From the data below, repeat exactly the lines from the line with "## Ideas behind TTrack" to the line with "the German format.", both included.
_ _ _
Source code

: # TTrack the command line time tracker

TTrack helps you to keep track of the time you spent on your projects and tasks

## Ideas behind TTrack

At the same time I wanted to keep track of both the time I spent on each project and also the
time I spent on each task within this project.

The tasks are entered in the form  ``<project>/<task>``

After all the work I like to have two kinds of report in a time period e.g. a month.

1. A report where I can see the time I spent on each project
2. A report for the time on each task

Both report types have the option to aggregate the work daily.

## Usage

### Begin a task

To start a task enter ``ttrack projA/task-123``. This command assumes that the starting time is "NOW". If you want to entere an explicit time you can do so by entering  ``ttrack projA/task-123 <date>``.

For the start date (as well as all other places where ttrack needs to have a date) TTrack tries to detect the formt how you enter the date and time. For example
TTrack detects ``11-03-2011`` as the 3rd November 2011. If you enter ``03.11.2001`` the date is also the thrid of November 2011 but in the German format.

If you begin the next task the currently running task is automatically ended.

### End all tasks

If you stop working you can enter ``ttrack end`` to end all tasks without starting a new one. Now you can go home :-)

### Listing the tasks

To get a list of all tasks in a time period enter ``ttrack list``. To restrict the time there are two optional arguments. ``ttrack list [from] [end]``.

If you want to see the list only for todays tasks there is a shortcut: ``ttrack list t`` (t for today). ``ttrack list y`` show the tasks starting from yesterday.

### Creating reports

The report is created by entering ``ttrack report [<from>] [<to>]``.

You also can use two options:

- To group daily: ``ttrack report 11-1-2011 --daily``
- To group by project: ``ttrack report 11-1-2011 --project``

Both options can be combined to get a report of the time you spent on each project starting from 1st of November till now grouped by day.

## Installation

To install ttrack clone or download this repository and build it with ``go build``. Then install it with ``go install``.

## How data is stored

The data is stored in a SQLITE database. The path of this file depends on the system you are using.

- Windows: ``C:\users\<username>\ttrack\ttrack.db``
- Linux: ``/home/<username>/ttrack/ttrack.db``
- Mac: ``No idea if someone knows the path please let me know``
_ _ _
• SOLUTION
## Ideas behind TTrack

At the same time I wanted to keep track of both the time I spent on each project and also the
time I spent on each task within this project.

The tasks are entered in the form  ``<project>/<task>``

After all the work I like to have two kinds of report in a time period e.g. a month.

1. A report where I can see the time I spent on each project
2. A report for the time on each task

Both report types have the option to aggregate the work daily.

## Usage

### Begin a task

To start a task enter ``ttrack projA/task-123``. This command assumes that the starting time is "NOW". If you want to entere an explicit time you can do so by entering  ``ttrack projA/task-123 <date>``.

For the start date (as well as all other places where ttrack needs to have a date) TTrack tries to detect the formt how you enter the date and time. For example
TTrack detects ``11-03-2011`` as the 3rd November 2011. If you enter ``03.11.2001`` the date is also the thrid of November 2011 but in the German format.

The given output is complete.